▶ **BRIEF**
Whichever lines include the word "井桁大介", copy them as they appear in the data.

▶ **DATA FOR THIS EXERCISE**

*** Begin section ***

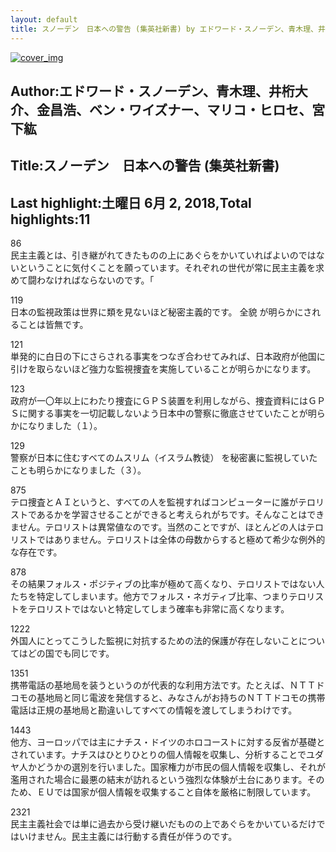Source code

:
 ```yaml
---
layout: default
title: スノーデン　日本への警告 (集英社新書) by エドワード・スノーデン、青木理、井桁大介、金昌浩、ベン・ワイズナー、マリコ・ヒロセ、宮下紘
---
```


[![cover_img](http://images-jp.amazon.com/images/P/B072KZRMFB.09.MZZZZZZZ.jpg)](https://www.amazon.co.jp/dp/B072KZRMFB)  
## Author:エドワード・スノーデン、青木理、井桁大介、金昌浩、ベン・ワイズナー、マリコ・ヒロセ、宮下紘  
## Title:スノーデン　日本への警告 (集英社新書)  
## Last highlight:土曜日 6月 2, 2018,Total highlights:11  
  
86  
民主主義とは、引き継がれてきたものの上にあぐらをかいていればよいのではないということに気付くことを願っています。それぞれの世代が常に民主主義を求めて闘わなければならないのです。「  
  
119  
日本の監視政策は世界に類を見ないほど秘密主義的です。 全貌 が明らかにされることは皆無です。  
  
121  
単発的に白日の下にさらされる事実をつなぎ合わせてみれば、日本政府が他国に引けを取らないほど強力な監視捜査を実施していることが明らかになります。  
  
123  
政府が一〇年以上にわたり捜査にＧＰＳ装置を利用しながら、捜査資料にはＧＰＳに関する事実を一切記載しないよう日本中の警察に徹底させていたことが明らかになりました（１）。  
  
129  
警察が日本に住むすべてのムスリム（イスラム教徒） を秘密裏に監視していたことも明らかになりました（３）。  
  
875  
テロ捜査とＡＩというと、すべての人を監視すればコンピューターに誰がテロリストであるかを学習させることができると考えられがちです。そんなことはできません。テロリストは異常値なのです。当然のことですが、ほとんどの人はテロリストではありません。テロリストは全体の母数からすると極めて希少な例外的な存在です。  
  
878  
その結果フォルス・ポジティブの比率が極めて高くなり、テロリストではない人たちを特定してしまいます。他方でフォルス・ネガティブ比率、つまりテロリストをテロリストではないと特定してしまう確率も非常に高くなります。  
  
1222  
外国人にとってこうした監視に対抗するための法的保護が存在しないことについてはどの国でも同じです。  
  
1351  
携帯電話の基地局を装うというのが代表的な利用方法です。たとえば、ＮＴＴドコモの基地局と同じ電波を発信すると、みなさんがお持ちのＮＴＴドコモの携帯電話は正規の基地局と勘違いしてすべての情報を渡してしまうわけです。  
  
1443  
他方、ヨーロッパでは主にナチス・ドイツのホロコーストに対する反省が基礎とされています。ナチスはひとりひとりの個人情報を収集し、分析することでユダヤ人かどうかの選別を行いました。国家権力が市民の個人情報を収集し、それが濫用された場合に最悪の結末が訪れるという強烈な体験が土台にあります。そのため、ＥＵでは国家が個人情報を収集すること自体を厳格に制限しています。  
  
2321  
民主主義社会では単に過去から受け継いだものの上であぐらをかいているだけではいけません。民主主義には行動する責任が伴うのです。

*** End section ***

▶ **RESPONSE TO THE TASK**
title: スノーデン　日本への警告 (集英社新書) by エドワード・スノーデン、青木理、井桁大介、金昌浩、ベン・ワイズナー、マリコ・ヒロセ、宮下紘
## Author:エドワード・スノーデン、青木理、井桁大介、金昌浩、ベン・ワイズナー、マリコ・ヒロセ、宮下紘  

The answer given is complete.